Flip Smit


Flip Smit is a South African demographer and former Vice Chancellor and Principal of the University of Pretoria. His research on the urbanisation of the black population in South Africa provided scientific proof in the early 1980s that separate development, as applied by the Government of the day, could not work.

Biography

From 1966 to 1971 Smit was a researcher and later head of research at the . At the request of the South African Government he and Prof G.M. Leistner conducted a feasibility study on moving Malawi's capital to Lilongwe. In 1972 he was appointed professor and head of the department of geography at University of South Africa.
Smit served as senior deputy president at the Human Sciences Research Council before being appointed as Vice Chancellor and Principal of the University of Pretoria in 1992. After a term of five years he returned to his research in demography and retired in 2000.
He is the author or co-author of six books and more than 120 articles published in scientific journals.

Education

Smit was awarded his Masters in Geography from the University of Stellenbosch in 1961, and his Ph.D. from the University of South Africa in 1965.

Research

Smit's most important research contributions were in the field of demographics. He worked on population migration, specifically on the urbanisation of the black population in South Africa.
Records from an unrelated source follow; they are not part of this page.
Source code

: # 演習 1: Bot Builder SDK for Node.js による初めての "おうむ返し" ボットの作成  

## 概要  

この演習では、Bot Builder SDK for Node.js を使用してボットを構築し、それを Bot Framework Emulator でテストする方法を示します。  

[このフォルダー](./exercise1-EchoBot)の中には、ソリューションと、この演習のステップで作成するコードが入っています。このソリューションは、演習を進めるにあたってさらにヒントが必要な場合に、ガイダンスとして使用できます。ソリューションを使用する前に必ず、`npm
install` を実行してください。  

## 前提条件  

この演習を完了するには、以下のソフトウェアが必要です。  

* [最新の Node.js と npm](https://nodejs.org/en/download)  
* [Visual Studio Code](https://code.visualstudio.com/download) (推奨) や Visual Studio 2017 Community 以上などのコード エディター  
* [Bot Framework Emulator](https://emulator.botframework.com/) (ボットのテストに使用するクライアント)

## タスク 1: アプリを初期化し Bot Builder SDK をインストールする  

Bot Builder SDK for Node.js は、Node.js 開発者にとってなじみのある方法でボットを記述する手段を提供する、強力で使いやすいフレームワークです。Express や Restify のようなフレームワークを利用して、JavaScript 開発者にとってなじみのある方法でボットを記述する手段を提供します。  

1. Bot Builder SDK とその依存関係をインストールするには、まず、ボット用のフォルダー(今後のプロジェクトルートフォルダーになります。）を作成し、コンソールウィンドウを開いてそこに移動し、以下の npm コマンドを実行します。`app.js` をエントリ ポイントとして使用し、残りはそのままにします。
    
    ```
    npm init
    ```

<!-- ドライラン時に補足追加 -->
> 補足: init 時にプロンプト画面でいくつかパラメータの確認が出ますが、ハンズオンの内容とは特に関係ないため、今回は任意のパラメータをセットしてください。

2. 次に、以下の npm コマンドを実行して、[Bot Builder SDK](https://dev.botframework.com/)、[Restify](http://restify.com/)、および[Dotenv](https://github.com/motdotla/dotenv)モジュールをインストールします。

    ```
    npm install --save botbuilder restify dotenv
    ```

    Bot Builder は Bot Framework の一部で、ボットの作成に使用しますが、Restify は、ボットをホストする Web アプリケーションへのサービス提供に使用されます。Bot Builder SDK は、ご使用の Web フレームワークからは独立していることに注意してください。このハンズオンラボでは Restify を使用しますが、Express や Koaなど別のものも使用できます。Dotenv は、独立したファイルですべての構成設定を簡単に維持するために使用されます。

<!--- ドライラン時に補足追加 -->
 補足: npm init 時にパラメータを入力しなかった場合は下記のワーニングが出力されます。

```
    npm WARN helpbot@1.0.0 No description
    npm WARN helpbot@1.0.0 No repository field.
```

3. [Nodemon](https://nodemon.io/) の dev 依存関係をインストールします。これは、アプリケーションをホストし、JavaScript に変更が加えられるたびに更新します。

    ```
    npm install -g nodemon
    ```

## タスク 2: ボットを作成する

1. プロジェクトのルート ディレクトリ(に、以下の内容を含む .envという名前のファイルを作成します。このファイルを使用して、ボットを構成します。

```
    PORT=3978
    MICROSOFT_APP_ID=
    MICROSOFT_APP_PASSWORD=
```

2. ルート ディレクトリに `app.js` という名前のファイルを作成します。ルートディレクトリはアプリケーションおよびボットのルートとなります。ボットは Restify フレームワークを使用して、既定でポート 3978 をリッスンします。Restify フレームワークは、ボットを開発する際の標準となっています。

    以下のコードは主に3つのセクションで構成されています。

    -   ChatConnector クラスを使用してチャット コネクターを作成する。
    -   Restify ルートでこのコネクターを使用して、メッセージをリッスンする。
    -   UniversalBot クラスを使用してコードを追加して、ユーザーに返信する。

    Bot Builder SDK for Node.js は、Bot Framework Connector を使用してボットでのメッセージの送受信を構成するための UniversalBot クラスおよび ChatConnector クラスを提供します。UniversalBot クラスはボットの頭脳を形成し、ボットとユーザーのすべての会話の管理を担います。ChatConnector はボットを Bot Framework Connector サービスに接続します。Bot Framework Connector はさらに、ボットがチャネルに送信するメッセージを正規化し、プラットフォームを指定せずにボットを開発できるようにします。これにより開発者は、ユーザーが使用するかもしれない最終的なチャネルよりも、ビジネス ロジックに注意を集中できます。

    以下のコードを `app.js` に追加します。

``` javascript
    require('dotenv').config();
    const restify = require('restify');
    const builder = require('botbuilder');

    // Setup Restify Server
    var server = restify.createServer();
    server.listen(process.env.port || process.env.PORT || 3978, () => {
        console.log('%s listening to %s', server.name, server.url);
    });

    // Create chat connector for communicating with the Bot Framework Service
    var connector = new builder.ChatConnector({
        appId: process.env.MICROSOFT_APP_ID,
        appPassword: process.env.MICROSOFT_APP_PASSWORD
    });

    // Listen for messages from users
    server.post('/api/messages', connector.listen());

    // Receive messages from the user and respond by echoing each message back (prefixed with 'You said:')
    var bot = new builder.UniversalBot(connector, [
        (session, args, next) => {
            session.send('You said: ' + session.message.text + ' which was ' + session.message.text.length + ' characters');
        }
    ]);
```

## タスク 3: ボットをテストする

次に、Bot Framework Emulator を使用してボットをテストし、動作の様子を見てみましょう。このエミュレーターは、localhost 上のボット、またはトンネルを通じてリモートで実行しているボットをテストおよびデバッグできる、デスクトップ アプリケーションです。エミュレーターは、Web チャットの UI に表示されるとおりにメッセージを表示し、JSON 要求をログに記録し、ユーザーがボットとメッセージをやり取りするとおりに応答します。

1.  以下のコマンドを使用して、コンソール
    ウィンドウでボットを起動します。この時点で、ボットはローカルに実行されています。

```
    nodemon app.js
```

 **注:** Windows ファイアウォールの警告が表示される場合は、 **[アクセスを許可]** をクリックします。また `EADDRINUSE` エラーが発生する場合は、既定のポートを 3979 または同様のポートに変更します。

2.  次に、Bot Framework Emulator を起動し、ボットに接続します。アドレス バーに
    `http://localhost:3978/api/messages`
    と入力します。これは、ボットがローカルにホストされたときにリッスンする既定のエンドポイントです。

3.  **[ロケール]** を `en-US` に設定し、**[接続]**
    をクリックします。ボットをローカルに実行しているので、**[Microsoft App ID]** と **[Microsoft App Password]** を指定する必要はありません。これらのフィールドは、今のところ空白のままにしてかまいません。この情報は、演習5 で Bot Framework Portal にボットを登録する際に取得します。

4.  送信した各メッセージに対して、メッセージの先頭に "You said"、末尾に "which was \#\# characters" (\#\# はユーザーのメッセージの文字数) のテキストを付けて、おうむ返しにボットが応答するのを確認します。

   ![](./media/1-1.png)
The research results served as guidelines for socio-political planning by the government and private institutions, but as far back as the early eighties, provided scientific proof that separate development, as applied by the government of the day, was not sustainable.
His knowledge of demographics also enabled Smit to play an important role in establishing the nine provinces of South Africa and the drawing of their boundaries in 1993. In addition to research in demography he also undertook research on higher education.

Awards and accolades

Among Smit's many accolades are the Percy Fox Foundation Award for outstanding contributions in the field of migration, urbanisation and housing; the Vice Chancellor's medal for outstanding contributions to the University of Pretoria and a medal as one of the University's 100 leading minds; and honorary doctorates from the University of Pretoria, the University of Stellenbosch and the Moscow Business University.